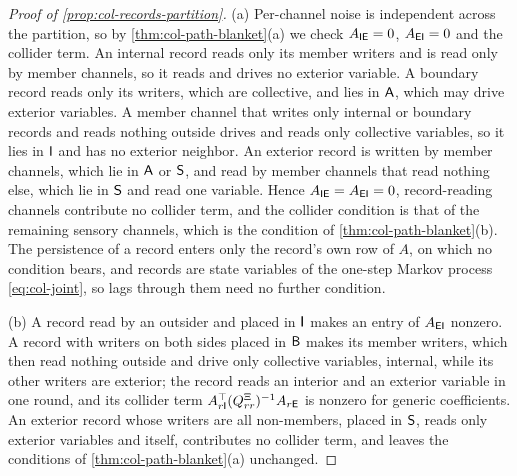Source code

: \begin{proof}[Proof of \cref{prop:col-records-partition}]
(a) Per-channel noise is independent across the partition, so by \cref{thm:col-path-blanket}(a) we check $A_{\mathsf{I}\mathsf{E}}=0$, $A_{\mathsf{E}\mathsf{I}}=0$ and the collider term. An internal record reads only its member writers and is read only by member channels, so it reads and drives no exterior variable. A boundary record reads only its writers, which are collective, and lies in $\mathsf{A}$, which may drive exterior variables. A member channel that writes only internal or boundary records and reads nothing outside drives and reads only collective variables, so it lies in $\mathsf{I}$ and has no exterior neighbor. An exterior record is written by member channels, which lie in $\mathsf{A}$ or $\mathsf{S}$, and read by member channels that read nothing else, which lie in $\mathsf{S}$ and read one variable. Hence $A_{\mathsf{I}\mathsf{E}}=A_{\mathsf{E}\mathsf{I}}=0$, record-reading channels contribute no collider term, and the collider condition is that of the remaining sensory channels, which is the condition of \cref{thm:col-path-blanket}(b). The persistence of a record enters only the record's own row of $A$, on which no condition bears, and records are state variables of the one-step Markov process \eqref{eq:col-joint}, so lags through them need no further condition.

(b) A record read by an outsider and placed in $\mathsf{I}$ makes an entry of $A_{\mathsf{E}\mathsf{I}}$ nonzero. A record with writers on both sides placed in $\mathsf{B}$ makes its member writers, which then read nothing outside and drive only collective variables, internal, while its other writers are exterior; the record reads an interior and an exterior variable in one round, and its collider term $A_{r\mathsf{I}}^\top(Q^{\Xi}_{rr})^{-1}A_{r\mathsf{E}}$ is nonzero for generic coefficients. An exterior record whose writers are all non-members, placed in $\mathsf{S}$, reads only exterior variables and itself, contributes no collider term, and leaves the conditions of \cref{thm:col-path-blanket}(a) unchanged.
\end{proof}

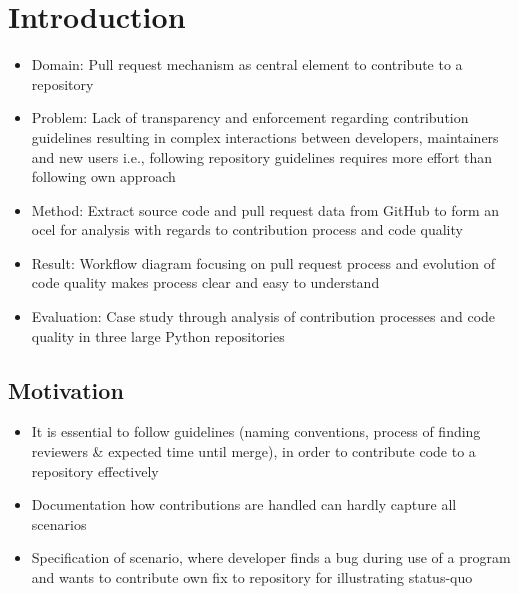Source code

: \chapter{Introduction}
\label{chap:intro}

\begin{itemize}
	\item Domain: Pull request mechanism as central element to contribute to a repository \autocite{DBLP:conf/icse/TsayDH14}
	\item Problem: Lack of transparency and enforcement regarding contribution guidelines resulting in complex interactions between developers, maintainers and new users i.e., following repository guidelines requires more effort than following own approach
	\item Method: Extract source code and pull request data from GitHub to form an \ac{ocel} for analysis with regards to contribution process and code quality
	\item Result: Workflow diagram focusing on pull request process and evolution of code quality makes process clear and easy to understand
	\item Evaluation: Case study through analysis of contribution processes and code quality in three large Python repositories
\end{itemize}

\section{Motivation}
\label{sec:intro_ssec:motiv}
\begin{itemize}
	\item It is essential to follow guidelines (naming conventions, process of finding reviewers \& expected time until merge), in order to contribute code to a repository effectively
	\item Documentation how contributions are handled can hardly capture all scenarios
	\item Specification of scenario, where developer finds a bug during use of a program and wants to contribute own fix to repository for illustrating status-quo
\end{itemize}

════════

ASSIGNMENT → The entries above should be retyped exactly, minus any pictures.

EXERCISE OUTPUT →
Source code

: \begin{proof}[Proof of \cref{prop:col-records-partition}]
(a) Per-channel noise is independent across the partition, so by \cref{thm:col-path-blanket}(a) we check $A_{\mathsf{I}\mathsf{E}}=0$, $A_{\mathsf{E}\mathsf{I}}=0$ and the collider term. An internal record reads only its member writers and is read only by member channels, so it reads and drives no exterior variable. A boundary record reads only its writers, which are collective, and lies in $\mathsf{A}$, which may drive exterior variables. A member channel that writes only internal or boundary records and reads nothing outside drives and reads only collective variables, so it lies in $\mathsf{I}$ and has no exterior neighbor. An exterior record is written by member channels, which lie in $\mathsf{A}$ or $\mathsf{S}$, and read by member channels that read nothing else, which lie in $\mathsf{S}$ and read one variable. Hence $A_{\mathsf{I}\mathsf{E}}=A_{\mathsf{E}\mathsf{I}}=0$, record-reading channels contribute no collider term, and the collider condition is that of the remaining sensory channels, which is the condition of \cref{thm:col-path-blanket}(b). The persistence of a record enters only the record's own row of $A$, on which no condition bears, and records are state variables of the one-step Markov process \eqref{eq:col-joint}, so lags through them need no further condition.

(b) A record read by an outsider and placed in $\mathsf{I}$ makes an entry of $A_{\mathsf{E}\mathsf{I}}$ nonzero. A record with writers on both sides placed in $\mathsf{B}$ makes its member writers, which then read nothing outside and drive only collective variables, internal, while its other writers are exterior; the record reads an interior and an exterior variable in one round, and its collider term $A_{r\mathsf{I}}^\top(Q^{\Xi}_{rr})^{-1}A_{r\mathsf{E}}$ is nonzero for generic coefficients. An exterior record whose writers are all non-members, placed in $\mathsf{S}$, reads only exterior variables and itself, contributes no collider term, and leaves the conditions of \cref{thm:col-path-blanket}(a) unchanged.
\end{proof}

Source code

: \chapter{Introduction}
\label{chap:intro}

\begin{itemize}
	\item Domain: Pull request mechanism as central element to contribute to a repository \autocite{DBLP:conf/icse/TsayDH14}
	\item Problem: Lack of transparency and enforcement regarding contribution guidelines resulting in complex interactions between developers, maintainers and new users i.e., following repository guidelines requires more effort than following own approach
	\item Method: Extract source code and pull request data from GitHub to form an \ac{ocel} for analysis with regards to contribution process and code quality
	\item Result: Workflow diagram focusing on pull request process and evolution of code quality makes process clear and easy to understand
	\item Evaluation: Case study through analysis of contribution processes and code quality in three large Python repositories
\end{itemize}

\section{Motivation}
\label{sec:intro_ssec:motiv}
\begin{itemize}
	\item It is essential to follow guidelines (naming conventions, process of finding reviewers \& expected time until merge), in order to contribute code to a repository effectively
	\item Documentation how contributions are handled can hardly capture all scenarios
	\item Specification of scenario, where developer finds a bug during use of a program and wants to contribute own fix to repository for illustrating status-quo
\end{itemize}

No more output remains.